User workflow and script example

 

Wireframes & Mockups

Mockups turn vague ideas into clear, actionable goals.

I have used the knowledge gained via interviews and research, user flows and scripts into wireframes. The styling of the wireframes suited the audience and the purpose of the discussion. For example, developers would sometimes get overwhelmed by too much details, but, investors wanted to see a market-ready experience with high level of details.

 

Wireframes in varius fidelities

 

Designing for Conversational UX

Conversational UX design focuses on creating intuitive and engaging dialogues between humans and machines. It combines UX principles, linguistics, and AI technologies to craft interactions that feel humane and natural.

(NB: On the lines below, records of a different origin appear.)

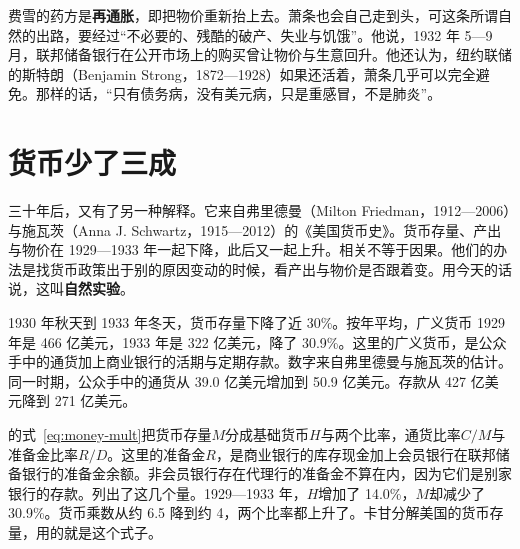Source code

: 费雪的药方是\textbf{再通胀}，即把物价重新抬上去。萧条也会自己走到头，可这条所谓自然的出路，要经过“不必要的、残酷的破产、失业与饥饿”\cite{fisher1933}。他说，1932 年 5—9 月，联邦储备银行在公开市场上的购买曾让物价与生意回升\cite{fisher1933}。他还认为，纽约联储的斯特朗（Benjamin Strong，1872—1928）如果还活着，萧条几乎可以完全避免。那样的话，“只有债务病，没有美元病，只是重感冒，不是肺炎”\cite{fisher1933}。

\section{货币少了三成}\label{sec:depressionus-money}

三十年后，又有了另一种解释。它来自弗里德曼（Milton Friedman，1912—2006）与施瓦茨（Anna J. Schwartz，1915—2012）的《美国货币史》\cite{bnf28,bernanke2002}。货币存量、产出与物价在 1929—1933 年一起下降，此后又一起上升\cite{bernanke2002}。相关不等于因果。他们的办法是找货币政策出于别的原因变动的时候，看产出与物价是否跟着变。用今天的话说，这叫\textbf{自然实验}\cite{bernanke2002}。

1930 年秋天到 1933 年冬天，货币存量下降了近 30\%\cite{frhgd}。按年平均，广义货币 1929 年是 466 亿美元，1933 年是 322 亿美元，降了 30.9\%\cite{census1975x}。这里的广义货币，是公众手中的通货加上商业银行的活期与定期存款。数字来自弗里德曼与施瓦茨的估计\cite{census1975x}。同一时期，公众手中的通货从 39.0 亿美元增加到 50.9 亿美元。存款从 427 亿美元降到 271 亿美元\cite{census1975x}。

的式~\eqref{eq:money-mult}把货币存量$M$分成基础货币$H$与两个比率，通货比率$C/M$与准备金比率$R/D$。这里的准备金$R$，是商业银行的库存现金加上会员银行在联邦储备银行的准备金余额。非会员银行存在代理行的准备金不算在内，因为它们是别家银行的存款\cite{census1975x,frb1937a}。列出了这几个量。1929—1933 年，$H$增加了 14.0\%，$M$却减少了 30.9\%。货币乘数从约 6.5 降到约 4，两个比率都上升了。卡甘分解美国的货币存量，用的就是这个式子\cite{cagan1965}。

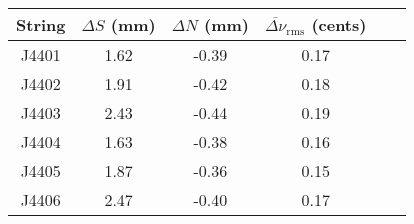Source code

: \begin{tabular}{cccccc}
\toprule
String & $\Delta S$ (mm) & $\Delta N$ (mm) & $\overline{\Delta \nu}_\text{rms}$ (cents) \\
\midrule
J4401 & 1.62 & -0.39 & 0.17 \\
J4402 & 1.91 & -0.42 & 0.18 \\
J4403 & 2.43 & -0.44 & 0.19 \\
J4404 & 1.63 & -0.38 & 0.16 \\
J4405 & 1.87 & -0.36 & 0.15 \\
J4406 & 2.47 & -0.40 & 0.17 \\
\bottomrule
\end{tabular}

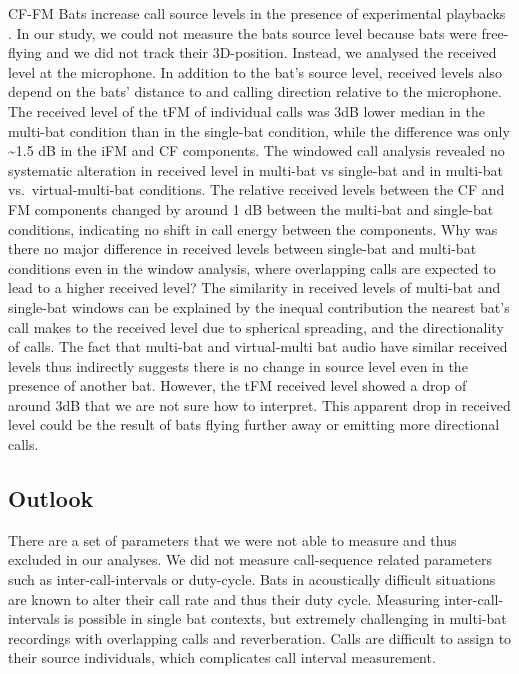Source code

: \documentclass[
]{book}
\begin{document}
CF-FM Bats increase call source levels in the presence of experimental playbacks \citep{hage2013ambient, hage2014ambient, lu2020echolocating}. In our study, we could not measure the bats source level because bats were free-flying and we did not track their 3D-position. Instead, we analysed the received level at the microphone. In addition to the bat's source level, received levels also depend on the bats' distance to and calling direction relative to the microphone. The received level of the tFM of individual calls was 3dB lower median in the multi-bat condition than in the single-bat condition, while the difference was only \textasciitilde1.5 dB in the iFM and CF components. The windowed call analysis revealed no systematic alteration in received level in multi-bat vs single-bat and in multi-bat vs.~virtual-multi-bat conditions. The relative received levels between the CF and FM components changed by around 1 dB between the multi-bat and single-bat conditions, indicating no shift in call energy between the components. Why was there no major difference in received levels between single-bat and multi-bat conditions even in the window analysis, where overlapping calls are expected to lead to a higher received level? The similarity in received levels of multi-bat and single-bat windows can be explained by the inequal contribution the nearest bat's call makes to the received level due to spherical spreading, and the directionality of calls. The fact that multi-bat and virtual-multi bat audio have similar received levels thus indirectly suggests there is no change in source level even in the presence of another bat. However, the tFM received level showed a drop of around 3dB that we are not sure how to interpret. This apparent drop in received level could be the result of bats flying further away or emitting more directional calls.

\hypertarget{outlook}{%
\subsection{Outlook}\label{outlook}}

There are a set of parameters that we were not able to measure and thus excluded in our analyses. We did not measure call-sequence related parameters such as inter-call-intervals or duty-cycle. Bats in acoustically difficult situations are known to alter their call rate \citep{amichai2015a, jarvis2013a} and thus their duty cycle. Measuring inter-call-intervals is possible in single bat contexts, but extremely challenging in multi-bat recordings with overlapping calls and reverberation. Calls are difficult to assign to their source individuals, which complicates call interval measurement.
\end{document}
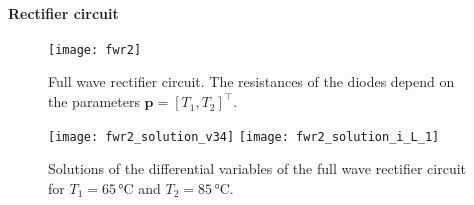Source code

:\documentclass[AMA,STIX1COL]{WileyNJD-v2}
\newcommand{\mb}[1]{\mathbf{#1}}
\newcommand{\T}{{\!\top}}
\begin{document}
\paragraph{Rectifier circuit}
\begin{figure}[t]
    \begin{center}
        \texttt{[image: fwr2]}
    \end{center}
    \caption{Full wave rectifier circuit. The resistances of the diodes depend on the parameters $\mb{p} = [T_1, T_2]^\T$.}
    \label{fig:ne_fwr2}
\end{figure}

\begin{figure}[b]
    \begin{center}
        \texttt{[image: fwr2\_solution\_v34]} \hspace{1.5cm} \texttt{[image: fwr2\_solution\_i\_L\_1]}
    \end{center}
    \caption{Solutions of the differential variables of the full wave rectifier circuit for $T_1 = 65\, \si{\celsius}$ and $T_2 = 85\, \si{\celsius}$.}
    \label{fig:ne_fwr2_solution_d}
\end{figure}
\end{document}

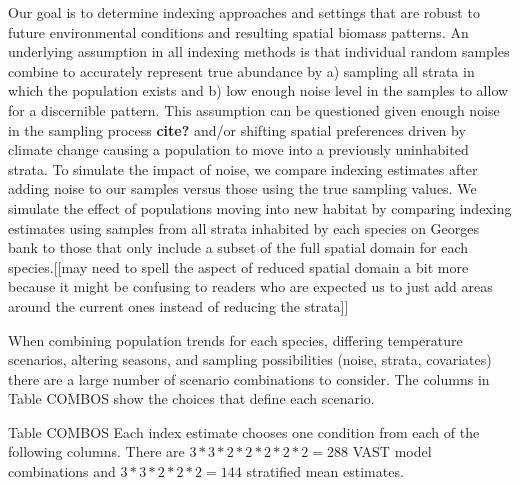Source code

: \documentclass[
  12pt,
]{article}
\begin{document}
Our goal is to determine indexing approaches and settings that are robust to future environmental conditions and resulting spatial biomass patterns. An underlying assumption in all indexing methods is that individual random samples combine to accurately represent true abundance by a) sampling all strata in which the population exists and b) low enough noise level in the samples to allow for a discernible pattern. This assumption can be questioned given enough noise in the sampling process \textbf{cite?} and/or shifting spatial preferences driven by climate change causing a population to move into a previously uninhabited strata. To simulate the impact of noise, we compare indexing estimates after adding noise to our samples versus those using the true sampling values. We simulate the effect of populations moving into new habitat by comparing indexing estimates using samples from all strata inhabited by each species on Georges bank to those that only include a subset of the full spatial domain for each species.{[}{[}may need to spell the aspect of reduced spatial domain a bit more because it might be confusing to readers who are expected us to just add areas around the current ones instead of reducing the strata{]}{]}

When combining population trends for each species, differing temperature scenarios, altering seasons, and sampling possibilities (noise, strata, covariates) there are a large number of scenario combinations to consider. The columns in Table COMBOS show the choices that define each scenario.

Table COMBOS Each index estimate chooses one condition from each of the following columns. There are \(3*3*2*2*2*2*2=288\) VAST model combinations and \(3*3*2*2*2=144\) stratified mean estimates.
\end{document}

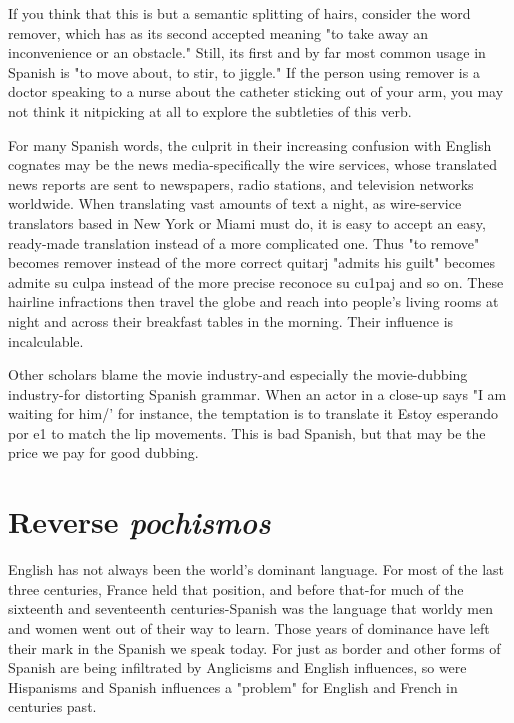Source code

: If you think that this is but a semantic splitting of hairs, consider the word remover, which has as its second accepted meaning "to
take away an inconvenience or an obstacle." Still, its first and by far
most common usage in Spanish is "to move about, to stir, to jiggle."
If the person using remover is a doctor speaking to a nurse about the
catheter sticking out of your arm, you may not think it nitpicking at
all to explore the subtleties of this verb.

For many Spanish words, the culprit in their increasing confusion with English cognates may be the news media-specifically the
wire services, whose translated news reports are sent to newspapers,
radio stations, and television networks worldwide. When translating
vast amounts of text a night, as wire-service translators based in New
York or Miami must do, it is easy to accept an easy, ready-made translation instead of a more complicated one. Thus "to remove" becomes
remover instead of the more correct quitarj "admits his guilt" becomes admite su culpa instead of the more precise reconoce su cu1paj
and so on. These hairline infractions then travel the globe and reach
into people's living rooms at night and across their breakfast tables in
the morning. Their influence is incalculable.

Other scholars blame the movie industry-and especially the
movie-dubbing industry-for distorting Spanish grammar. When an
actor in a close-up says "I am waiting for him/' for instance, the temptation is to translate it Estoy esperando por e1 to match the lip movements. This is bad Spanish, but that may be the price we pay for good
dubbing.

\section{Reverse \emph{pochismos}}

English has not always been the world's dominant language.
For most of the last three centuries, France held that position, and before that-for much of the sixteenth and seventeenth centuries-Spanish was the language that worldy men and women went out of their
way to learn. Those years of dominance have left their mark in the
Spanish we speak today. For just as border and other forms of Spanish
are being infiltrated by Anglicisms and English influences, so were Hispanisms and Spanish influences a "problem" for English and French in
centuries past.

Why use a conversational interface?

Currently, LLMs primarily use a chat interface for user interaction. Exploring the possibilities of LLM UI opens up many considerations and expectations, both for users and the product team. Our observations suggested that we could use chat as a primary mode of interaction, but we must preserves some principles in order to mitigate potential usability challenges.

Guidance & Context
We wanted the UX be self-explanatory, and have the LLM push for progress and engagement. This also helps the system to learn more about the user’s preferences.

 

Clarity & Confidence
LLMs are a new technology, and so, it lacks the credibility of older, more seasoned platforms. To gain the trust of our users, we developed a few strategies to help users test and verify the results. Here is one example:

 
 
 

Persona & Tone of Voice
We had to balance between the AI’s roles as both a student and a teacher, depending on the user. We framed the agent’s tone as Friendly, Helpful and Trustworthy.

 
 
 

Fallback Strategies
We needed to create flows that addressed potential technology challenges. Issues like lag, hallucinations, and inaccuracies needed to be resolved with the help of UX.

 
 

The Save, Re-generate, Copy, and Feedback tools serve a dual purpose: they enhance user functionality and, with tracking, allow the product team to assess the AI's performance from the user’s perspective.

 
 

Putting it all together


Now that I had the knowledge I needed and strategies to make the UX better, I set out to connect the scenes into an end-to-end workflow.

 
 
 

Basic Flow Prototype

 
 
 

Components library


It may not seem useful to “bake in” UI components in a product that changes daily, but, working with components made my work much easier. Setting up a style library based on Atomic Design concepts and evolving it to create increasingly complex components, helped the engineers feel more grounded when developing the UI. Not all states made it in in earlier iteration, but the growing library help the developers and myself move quickly and test internally and externally the validity of new UX ideas.

 
 
 
 

Outcomes

Research and user interviews enabled us to plan our product with accurately. Prototyping and a flexible components system enabled us to iterate very quickly. In the course of 6 months, we built the live, front-end experience of Oakie AI. We were able to onboard early clients, and received permission to track their interactions to improve the platform. This was a unique and impressive achievement to a tech-heavy startup company still in the seed round.